* _Task requirements_: Scan the entries below for the string "시각화해서" and copy every line where it turns up.

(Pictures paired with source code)
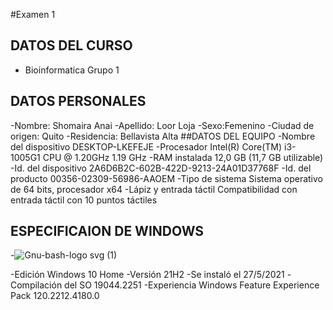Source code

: #Examen 1 

## DATOS DEL CURSO 
- Bioinformatica  Grupo 1 
## DATOS PERSONALES
-Nombre: Shomaira Anai
-Apellido: Loor Loja 
-Sexo:Femenino
-Ciudad de origen: Quito 
-Residencia: Bellavista Alta
##DATOS DEL EQUIPO
-Nombre del dispositivo	DESKTOP-LKEFEJE
-Procesador	Intel(R) Core(TM) i3-1005G1 CPU @ 1.20GHz   1.19 GHz
-RAM instalada	12,0 GB (11,7 GB utilizable)
-Id. del dispositivo	2A6D6B2C-602B-422D-9213-24A01D37768F
-Id. del producto	00356-02309-56986-AAOEM
-Tipo de sistema	Sistema operativo de 64 bits, procesador x64
-Lápiz y entrada táctil	Compatibilidad con entrada táctil con 10 puntos táctiles
## ESPECIFICAION DE WINDOWS
-![Gnu-bash-logo svg (1)](https://user-images.githubusercontent.com/117690592/203671100-b0579a2e-5df5-4ad3-a1c9-8aeef7c28bf2.png)

-Edición	Windows 10 Home
-Versión	21H2
-Se instaló el	‎27/‎5/‎2021
-Compilación del SO	19044.2251
-Experiencia	Windows Feature Experience Pack 120.2212.4180.0
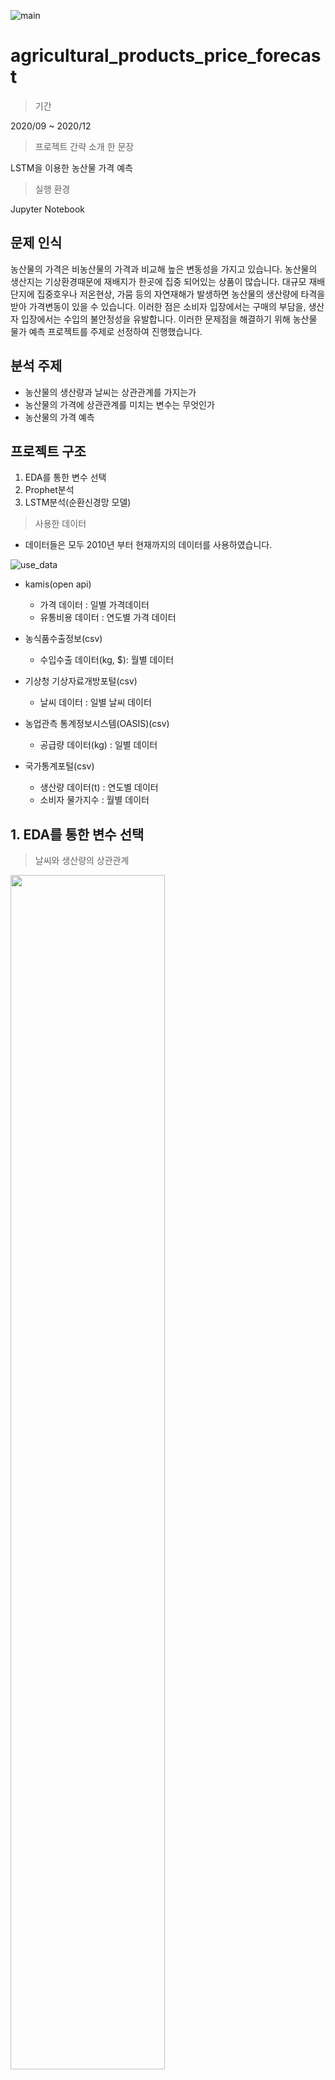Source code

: 
![main](/image/main.PNG)
# agricultural_products_price_forecast

> 기간

2020/09 ~ 2020/12

> 프로젝트 간략 소개 한 문장

LSTM을 이용한 농산물 가격 예측

> 실행 환경

Jupyter Notebook

## 문제 인식
농산물의 가격은 비농산물의 가격과 비교해 높은 변동성을 가지고 있습니다. 
농산물의 생산지는 기상환경때문에 재배지가 한곳에 집중 되어있는 상품이 많습니다. 
대규모 재배단지에 집중호우나 저온현상, 가뭄 등의 자연재해가 발생하면 농산물의 생산량에 타격을 받아 가격변동이 있을 수 있습니다.
이러한 점은 소비자 입장에서는 구매의 부담을, 생산자 입장에서는 수입의 불안정성을 유발합니다.
이러한 문제점을 해결하기 위해 농산물 물가 예측 프로젝트를 주제로 선정하여 진행했습니다.
## 분석 주제
- 농산물의 생산량과 날씨는 상관관계를 가지는가
- 농산물의 가격에 상관관계를 미치는 변수는 무엇인가
- 농산물의 가격 예측

## 프로젝트 구조
1. EDA를 통한 변수 선택
2. Prophet분석
3. LSTM분석(순환신경망 모델)

> 사용한 데이터

- 데이터들은 모두 2010년 부터 현재까지의 데이터를 사용하였습니다.

![use_data](/image/use_data.PNG)

- kamis(open api)
  - 가격 데이터 : 일별 가격데이터
  - 유통비용 데이터 : 연도별 가격 데이터

- 농식품수출정보(csv)
  - 수입수출 데이터(kg, $): 월별 데이터

- 기상청 기상자료개방포털(csv)
  - 날씨 데이터 : 일별 날씨 데이터

- 농업관측 통계정보시스템(OASIS)(csv)
  - 공급량 데이터(kg) : 일별 데이터

- 국가통계포털(csv)
  - 생산량 데이터(t) : 연도별 데이터
  - 소비자 물가지수 : 월별 데이터

## 1. EDA를 통한 변수 선택

> 날씨와 생산량의 상관관계
<img src="https://github.com/sesame86/agricultural_products_price_forecast/blob/main/image/output_temp.PNG?raw=true" width="70%"/>

> 사과 🍎

![apple_cor_plot](/image/apple_cor_plot.PNG)

- 사과는 농작업 일정표와 Prophet을 이용하여 분석한 결과를 통해 후지 사과는 9월 말에서 10월 초에 수확을 하기 때문에 10, 11, 12, 1월의 후지 사과의 가격이 낮은 것을 알 수 있습니다.
- 이를 이용하여 당해연도 상관관계를 분석할 때는 10, 11, 12, 1월의 가격데이터를, 전년도 상관관계를 분석할 때는 2, 3, 4, 5, 6, 7, 8, 9월의 가격데이터를 이용했습니다.
- 분석 결과 전년도 사과 생산량과 가격의 상관관계, 당해년 사과 생산량과 가격의 상관관계 모두 높은 상관관계를 보임을 알 수 있습니다.


> 양파 🧅

![onion_cor_plot](/image/onion_cor_plot.PNG)

- 양파는 6, 7월에 수확을 하기 때문에 Prophet 그래프로 시각화한 자료를 보면 6월부터 양파의 가격이 떨어지는 것을 확인할 수 있습니다.
- 이를 이용하여 당해년 상관관계를 분석할 때는 7, 8, 9월 가격데이터를, 전년도 상관관계를 분석할 때는 3, 4, 5월의 가격데이터를 이용하였습니다.
- 분석 결과 전년도 생산량보다 당해년의 생산량과 가격데이터의 상관관계가 더 높게 나왔습니다.

> 대파 🥬

![greenonion_cor_plot](/image/greenonion_cor_plot.PNG)

- 대파는 11월과 6, 7월에 수확을 하기 때문에 Prophet 그래프로 시각화한 자료를 보면 6개월마다 대파가 공급되기 때문에 9월 빼고는 평이한 가격을 이루고 있는 것을 확인할 수 있습니다.
- 이를 이용하여 당해년 상관관계를 분석할 때는 11, 12, 6, 7월 가격데이터를, 전년도 상관관계를 분석할 때는 1, 2, 3, 4, 5, 8, 9, 10월의 가격데이터를 이용하였습니다.
- 분석결과 전년도 생산량보다 당해년 생산량과 가격이 더 높은 상관관계를 보였습니다.
- 대파의 생산량과 가격은 다른 농산물보다 낮은 상관관계를 보였는데 이는 대파는 수확을 두 번 하기 때문이라고 유추해볼 수 있습니다.

## 이용할 변수

> 사과 🍎

- 최저기온
- 평균기온
- 최고기온
- 유통비용
- 생산량

> 양파 🧅

- 유통비용
- 수입(중량)
- 수입(금액)
- 생산량

> 대파 🥬

- 평균기온
- 최저기온
- 최고기온
- 생산량

## 2. Prophet분석

> 사과 🍎

<img src="https://github.com/sesame86/agricultural_products_price_forecast/blob/main/image/apple_prophet.png?raw=true" width="50%"/>

- 사과는 2012년에 가격이 가장 높았고, 1년중 10월에 가격이 가장 높은 것을 알 수 있습니다.
- 사과의 가격이 2012년에 가장 높았던 이유는 장기저장에 영향으로 출하량은 꾸준히 감소하고 있으나, 제수용품 등의 소비는 일정하여 오름세를 보였기 때문이라고 kamis의 정보를 이용하여 추측해볼 수 있습니다.
- 1년중 10월에 가장 가격이 높은 이유는 추석 성수기를 맞아 출하량이 늘었기 때문으로 추측해볼 수 있습니다. Weekly에서 토요일과 일요일의 가격이 낮은것은 가격이 낮은게 아니라 토요일과 일요일은 거래를 하지 않는 날이기 때문입니다.


> 양파 🧅

<img src="https://github.com/sesame86/agricultural_products_price_forecast/blob/main/image/onion_prophet.png?raw=true" width="50%"/>

- 양파의 가격은 연도마다 변동이 컸고, 1년중에는 상반기에 가격이 더 높은 것을 알 수 있습니다.
- 양파의 가격이 상반기에 더 높은 이유는 양파의 수확기가 6,7월 달이기 때문에 산지 저장 양파의 보관물량이 감소하는 가운데 장기보관에 따른 상승과 산지 출하량 조절로 오름세로 거래된다고 kamis의 정보를 이용하여 추측해 볼 수있습니다.


> 대파 🥬

<img src="https://github.com/sesame86/agricultural_products_price_forecast/blob/main/image/greenonion_prophet.png?raw=true" width="50%"/>

- 대파의 가격은 연도마다 변동이 컸고, 1년중 10월달에 가장 가격이 높은 것을 알 수 있습니다.
- 대파의 가격이 10월달에 높은 이유는 상품성이 좋은 강원지역의 고랭지 대파가 본격적으로 출하되고 있는 가운데, 고온 및 잦은 비로 인해 출하물량이 감소하여 오름세를 형성한 것을 kamis의 정보를 이용하여 추측해 볼 수 있습니다.

## 3. LSTM분석
- 30일 단위로 학습 데이터가 들어간 후 그 다음날을 예측

> 결론

왼쪽 plot은 모델을 돌리고 학습된 output의 loss값을 시각화한 그래프 입니다.
epoch 마다 validation loss가 감소하는 것을 확인할 수 있는데, 이는 모델이 잘 설계되어 훈련되었다는 것을 뜻합니다.

오른쪽 plot은 test데이터를 학습시켜 예측한 값으로 파란색 선이 실제 가격 데이터이고, 주황색 선이 예측 가격 데이터 입니다.
> 사과 🍎

![apple_lstm](/image/apple_lstm.PNG)
<img src="https://github.com/sesame86/agricultural_products_price_forecast/blob/main/image/apple_score.png?raw=true" width="30%"/>

시각화해서 확인해보면 예측이 200일부터 시간이 지날수록 어긋나고 있지만, 나머지 부분에서는 가격의 트렌드를 따라가는 것을 확인할 수 있습니다.

> 양파 🧅

![onion_lstm](/image/onion_lstm.PNG)
<img src="https://github.com/sesame86/agricultural_products_price_forecast/blob/main/image/onion_score.png?raw=true" width="30%"/>

시각화해서 확인해보면 예측이 어느 한 부분에서 좀 잘못된게 있지만 나머지 부분에서는 가격의 트렌드를 따라가는 것을 확인할 수 있습니다.

> 대파 🥬

![greenonion_lstm](/image/greenonion_lstm.PNG)
![greenonion_score](/image/greenonion_score.PNG)

시각화해서 확인해보면 예측이 사과의 가격 예측 처럼 200일부터 시간이 지날수록 어긋나고 있지만, 나머지 부분에서는 가격의 트렌드를 따라가는 것을 확인할 수 있습니다.

## 결론
분석 결과 사과와 대파의 가격은 200일 까지는 예측이 잘 되다가 200일 이후부터는 실제 가격과 예측가격의 차이가 커지는 것을 볼 수 있었습니다. LSTM을 이용한 시계열 예측 결과 예측 값이 실제 값의 트렌드를 따라가는 경향을 보이지만, 현재 데이터 셋의 변수 데이터가 부족하여 예측 범위가 길지 않고 정확성이 떨어졌습니다. 상관관계를 가졌을 것으로 유추되는 여러 가지 변수 데이터들을 수집했지만, 상관관계를 나타내는 변수들이 많지 않아서 정확도가 떨어졌기 때문에 농산물의 가격에 영향을 주는 다른 변수들을 추가하면 훨씬 훌륭한 결과를 낼 수 있을 것입니다.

* _Written reply_:
시각화해서 확인해보면 예측이 200일부터 시간이 지날수록 어긋나고 있지만, 나머지 부분에서는 가격의 트렌드를 따라가는 것을 확인할 수 있습니다.
시각화해서 확인해보면 예측이 어느 한 부분에서 좀 잘못된게 있지만 나머지 부분에서는 가격의 트렌드를 따라가는 것을 확인할 수 있습니다.
시각화해서 확인해보면 예측이 사과의 가격 예측 처럼 200일부터 시간이 지날수록 어긋나고 있지만, 나머지 부분에서는 가격의 트렌드를 따라가는 것을 확인할 수 있습니다.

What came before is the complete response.